## [What you are asked to do]
Scan the material for the string "span" and copy out every line in which it occurs.

## [Exercise data]
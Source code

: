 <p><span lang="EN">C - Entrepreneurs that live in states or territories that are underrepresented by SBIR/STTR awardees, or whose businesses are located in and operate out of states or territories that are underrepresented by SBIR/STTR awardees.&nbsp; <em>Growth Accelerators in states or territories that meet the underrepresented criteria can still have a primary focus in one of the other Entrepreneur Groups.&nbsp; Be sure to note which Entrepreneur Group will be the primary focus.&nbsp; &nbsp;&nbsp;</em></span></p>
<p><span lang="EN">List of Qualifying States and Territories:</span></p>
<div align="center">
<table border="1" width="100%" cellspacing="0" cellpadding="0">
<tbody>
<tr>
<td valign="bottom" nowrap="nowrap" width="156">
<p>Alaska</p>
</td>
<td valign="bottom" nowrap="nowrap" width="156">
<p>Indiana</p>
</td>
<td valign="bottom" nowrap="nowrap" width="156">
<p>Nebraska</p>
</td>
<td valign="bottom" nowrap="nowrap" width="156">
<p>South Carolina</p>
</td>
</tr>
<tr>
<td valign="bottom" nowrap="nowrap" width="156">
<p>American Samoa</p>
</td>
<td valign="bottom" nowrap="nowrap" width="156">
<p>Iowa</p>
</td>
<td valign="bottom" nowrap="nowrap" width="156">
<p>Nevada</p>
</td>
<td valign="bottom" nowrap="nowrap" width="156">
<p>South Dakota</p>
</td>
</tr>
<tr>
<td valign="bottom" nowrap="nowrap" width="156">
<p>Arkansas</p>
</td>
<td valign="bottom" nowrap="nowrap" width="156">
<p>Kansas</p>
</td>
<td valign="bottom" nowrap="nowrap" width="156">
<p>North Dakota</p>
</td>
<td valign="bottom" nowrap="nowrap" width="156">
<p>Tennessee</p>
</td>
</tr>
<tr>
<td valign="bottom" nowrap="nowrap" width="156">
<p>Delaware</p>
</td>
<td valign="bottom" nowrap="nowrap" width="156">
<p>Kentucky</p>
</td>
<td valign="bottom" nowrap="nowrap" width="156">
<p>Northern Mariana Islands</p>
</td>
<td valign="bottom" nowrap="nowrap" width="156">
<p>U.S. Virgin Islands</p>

## [Response area]
: <p><span lang="EN">C - Entrepreneurs that live in states or territories that are underrepresented by SBIR/STTR awardees, or whose businesses are located in and operate out of states or territories that are underrepresented by SBIR/STTR awardees.&nbsp; <em>Growth Accelerators in states or territories that meet the underrepresented criteria can still have a primary focus in one of the other Entrepreneur Groups.&nbsp; Be sure to note which Entrepreneur Group will be the primary focus.&nbsp; &nbsp;&nbsp;</em></span></p>
<p><span lang="EN">List of Qualifying States and Territories:</span></p>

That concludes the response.